Metadata-Version: 2.4
Name: jett
Version: 0.0.2
Summary: just a engine template tool
Project-URL: Homepage, https://github.com/ddeutils/jett/
Project-URL: Source Code, https://github.com/ddeutils/jett/
License-File: LICENSE
Requires-Python: >=3.10
Requires-Dist: click==8.1.8
Requires-Dist: ddeutil-io[toml,yaml]==0.2.17
Requires-Dist: pydantic==2.11.7
Requires-Dist: python-dotenv==1.1.1
Requires-Dist: requests==2.32.4
Provides-Extra: arrow
Requires-Dist: pyarrow==21.0.0; extra == 'arrow'
Provides-Extra: daft
Requires-Dist: daft==0.5.21; extra == 'daft'
Provides-Extra: dev
Requires-Dist: clishelf>=0.2.22; extra == 'dev'
Requires-Dist: coverage>=7.10.0; extra == 'dev'
Requires-Dist: pre-commit>=4.0.0; extra == 'dev'
Requires-Dist: pytest>=8.4.0; extra == 'dev'
Provides-Extra: duckdb
Requires-Dist: duckdb==1.3.2; extra == 'duckdb'
Provides-Extra: polars
Requires-Dist: polars==1.32.0; extra == 'polars'
Requires-Dist: pyiceberg==0.9.1; extra == 'polars'
Provides-Extra: spark
Requires-Dist: pyarrow==21.0.0; extra == 'spark'
Requires-Dist: pyspark[connect]==3.4.1; extra == 'spark'
Description-Content-Type: text/markdown

# Jett

[![pypi version](https://img.shields.io/pypi/v/jett)](https://pypi.org/project/jett/)
[![python support version](https://img.shields.io/pypi/pyversions/jett)](https://pypi.org/project/jett/)
[![size](https://img.shields.io/github/languages/code-size/ddeutils/jett)](https://github.com/ddeutils/jett)

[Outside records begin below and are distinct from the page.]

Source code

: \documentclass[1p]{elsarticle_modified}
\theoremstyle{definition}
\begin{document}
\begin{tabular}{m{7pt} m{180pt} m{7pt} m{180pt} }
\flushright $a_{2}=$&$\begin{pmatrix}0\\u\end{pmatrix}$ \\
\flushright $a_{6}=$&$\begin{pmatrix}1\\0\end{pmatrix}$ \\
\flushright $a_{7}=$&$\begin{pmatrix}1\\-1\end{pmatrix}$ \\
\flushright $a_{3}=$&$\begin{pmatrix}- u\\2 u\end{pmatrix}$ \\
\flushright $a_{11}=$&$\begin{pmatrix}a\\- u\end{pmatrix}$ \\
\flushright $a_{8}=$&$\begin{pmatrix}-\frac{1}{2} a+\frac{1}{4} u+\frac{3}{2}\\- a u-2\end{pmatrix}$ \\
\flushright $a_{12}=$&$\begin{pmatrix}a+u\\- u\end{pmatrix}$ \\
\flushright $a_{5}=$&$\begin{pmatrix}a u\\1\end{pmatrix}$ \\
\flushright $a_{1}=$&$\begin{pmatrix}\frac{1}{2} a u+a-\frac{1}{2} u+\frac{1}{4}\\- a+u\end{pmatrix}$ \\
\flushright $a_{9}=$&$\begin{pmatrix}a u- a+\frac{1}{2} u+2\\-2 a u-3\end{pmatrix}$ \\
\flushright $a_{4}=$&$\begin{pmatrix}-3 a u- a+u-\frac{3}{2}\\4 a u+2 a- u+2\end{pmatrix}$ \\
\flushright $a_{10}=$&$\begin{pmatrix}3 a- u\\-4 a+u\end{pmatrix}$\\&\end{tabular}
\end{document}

**Just a Engine Template Tool** that easy to use and develop for Data Engineer.
This project support the ETL template for multiple DataFrame engine like
`PySpark`, `Duckdb`, `Polars`, etc.

**Supported Features**:

- Dynamic Supported Engines via YAML template
- JSON Schema Validation support

## 📦 Installation

```shell
uv pip install -U jett
```

**Engine Supported**:

| Name    | Status | Description                                           |
|---------|:------:|-------------------------------------------------------|
| Pyspark |   ✅    | Pyspark and Spark submit CLI for distributed workload |
| DuckDB  |   ✅    | DuckDB and Spark API DuckDB                           |
| Polars  |   ✅    | Polars for Python workload                            |
| Arrow   |   ✅    | Arrow for Python workflow with Columnar               |
| Daft    |   ❌    | Daft for Python distributed workload                  |
| DBT     |   ❌    | DBT for SQL workload                                  |
| GX      |   ❌    | Great Expectation for data quality                    |

> [!NOTE]
> **Version Tracking**:
>
> | Package |   Version    | Next Support |
> |---------|:------------:|:------------:|
> | Python  |  `3.10.13`   |  `>=3.11.0`  |
> | Spark   |   `3.4.2`    |  `>=4.0.0`   |
> | Hadoop  |     `3`      |     `3`      |
> | Java    | `openjdk@11` | `openjdk@17` |
> | Pyspark |   `3.4.1`    |  `>=4.0.0`   |
> | Scala   |  `2.12.17`   |  `2.12.17`   |
> | DuckDB  |   `1.3.2`    |              |
> | Polars  |   `1.32.0`   |              |
> | Arrow   |   `21.0.0`   |              |

## 📝 Usage

For example, making file, `etl.polars.tool` (I use `.tool` be file extension for validate
it with the JSON schema with pattern `*.tool`), for ETL state like:

```yaml
type: polars
name: Load CSV to GGSheet
app_name: load_csv_to_ggsheet
master: local

# 1) 🚰 Load data from source
source:
  type: local
  file_format: csv
  path: ./assets/data/customer.csv

# 2) ⚙️ Transform this data.
transforms:
  - op: rename_to_snakecase
  - op: group
    transforms:
      - op: expr
        sql: "CAST(id AS string)"

# 3) 🎯 Sink result to target
sink:
  type: local
  file_type: google_sheet
  path: ./assets/landing/customer.gsheet

# 4) 📩 Metric that will send after execution.
metric:
  - type: console
    convertor: basic
  - type: restapi
    convertor: basic
    host: "localhost"
    port: 1234
```

Use by Python API:

```python
from jett import Tool

tool = Tool(path="./etl.spark.tool")
tool.execute(allow_raise=True)
```

## 📖 Documents

This project will reference emoji from the [Pipeline Emojis](https://emojidb.org/pipeline-emojis).

## 💬 Contribute

I do not think this project will go around the world because it has specific propose,
and you can create by your coding without this project dependency for long term
solution. So, on this time, you can open [the GitHub issue on this project 🙌](https://github.com/ddeutils/jett/issues)
for fix bug or request new feature if you want it.